At this point, it may seem like piling on, but it can not be ignored that of the 125 exchange traded funds that hit new 52-week lows on Thursday, nearly 30 were explicit plays on oil or the energy sector.

Making matters worse is that that group of 30 excludes a raft of country-specific, international and fixe income ETFs with heavy exposure to oil prices. For example, the Market Vectors Russia ETF (NYSEArca: RSX) slipped to its lowest levels since April 2009 as traders snatched up January $12 puts on an ETF that closed at $16.21. [Options Traders Bet on Big Russia Declines]

Other new low offenders from Thursday that are not dedicated oil funds include familiar names such as the iShares MSCI Brazil Capped ETF (NYSEArca: EWZ), iShares MSCI Mexico Capped ETF (NYSEArca: EWW) and the Market Vectors-Coal ETF (NYSEArca: KOL).

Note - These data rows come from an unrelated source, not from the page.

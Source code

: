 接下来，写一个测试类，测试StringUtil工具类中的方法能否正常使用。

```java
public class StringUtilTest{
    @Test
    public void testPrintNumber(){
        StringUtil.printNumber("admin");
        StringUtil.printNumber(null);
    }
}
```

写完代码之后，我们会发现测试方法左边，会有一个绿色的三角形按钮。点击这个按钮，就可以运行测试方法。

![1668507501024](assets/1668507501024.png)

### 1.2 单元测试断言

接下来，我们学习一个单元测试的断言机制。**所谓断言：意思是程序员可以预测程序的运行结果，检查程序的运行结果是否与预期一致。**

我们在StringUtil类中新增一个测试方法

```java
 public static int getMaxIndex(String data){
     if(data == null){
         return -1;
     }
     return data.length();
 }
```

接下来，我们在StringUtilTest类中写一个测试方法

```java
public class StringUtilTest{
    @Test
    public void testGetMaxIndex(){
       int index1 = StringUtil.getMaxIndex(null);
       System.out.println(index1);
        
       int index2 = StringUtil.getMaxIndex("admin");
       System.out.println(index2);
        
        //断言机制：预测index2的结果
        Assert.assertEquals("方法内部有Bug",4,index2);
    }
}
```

Some traders are betting on more energy sector declines and if they are correct in their wagers, that will be bad news not only for the aforementioned ETFs, but usual energy suspects such as the Energy Select Sector SPDR (NYSEArca: XLE) and the Market Vectors Oil Service ETF (NYSEArca: OIH). [Oil Services ETFs Need Help]

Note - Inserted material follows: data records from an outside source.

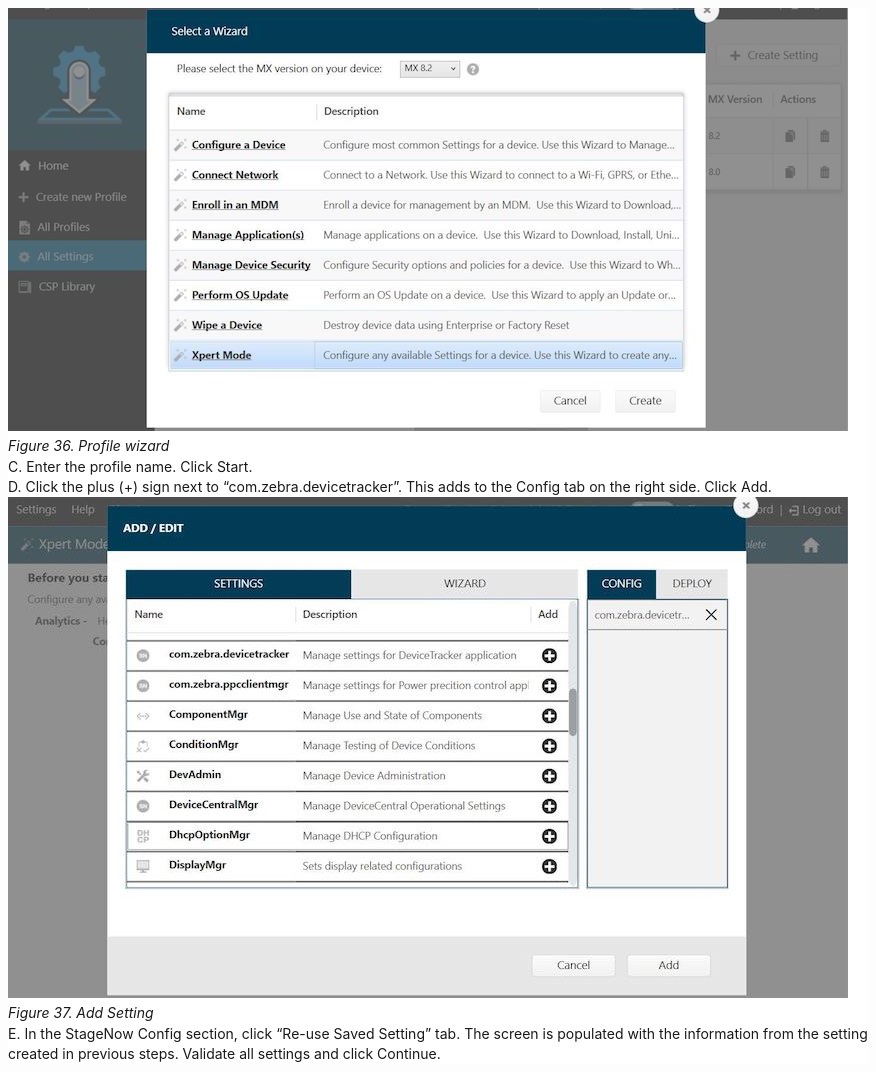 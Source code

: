    ![img](SN_CreateNewProfile.JPG)
   _Figure 36. Profile wizard_ <br>
   C. Enter the profile name. Click Start.<br>
   D. Click the plus (+) sign next to “com.zebra.devicetracker”. This adds to the Config tab on the right side. Click Add.<br>
   ![img](SN_Profile_AddSetting.JPG)
   _Figure 37. Add Setting_ <br>
   E. In the StageNow Config section, click “Re-use Saved Setting” tab. The screen is populated with the information from the setting created in previous steps. Validate all settings and click Continue.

“The average shares out on loan for the energy companies in the S&P 500 hit 3.25% on Tuesday. That’s just under this year’s high point on Nov. 6., back when oil was trading above $77 a barrel, and is a sign that short sellers believe the roughly 20% drop in the energy stocks over the past three months has more room to run,” reports Erik Holm for the Wall Street Journal, citing Markit data.

The most shorted energy stocks are found on the rosters of OIH and the iShares U.S. Oil Equipment & Services ETF (NYSEArca: IEZ) due in part to traders betting that a November dividend suspension from SeaDrill (NYSE: SDRL) was not a one-off affair. [Oil Services ETFs Wait on Next Dividend Cut]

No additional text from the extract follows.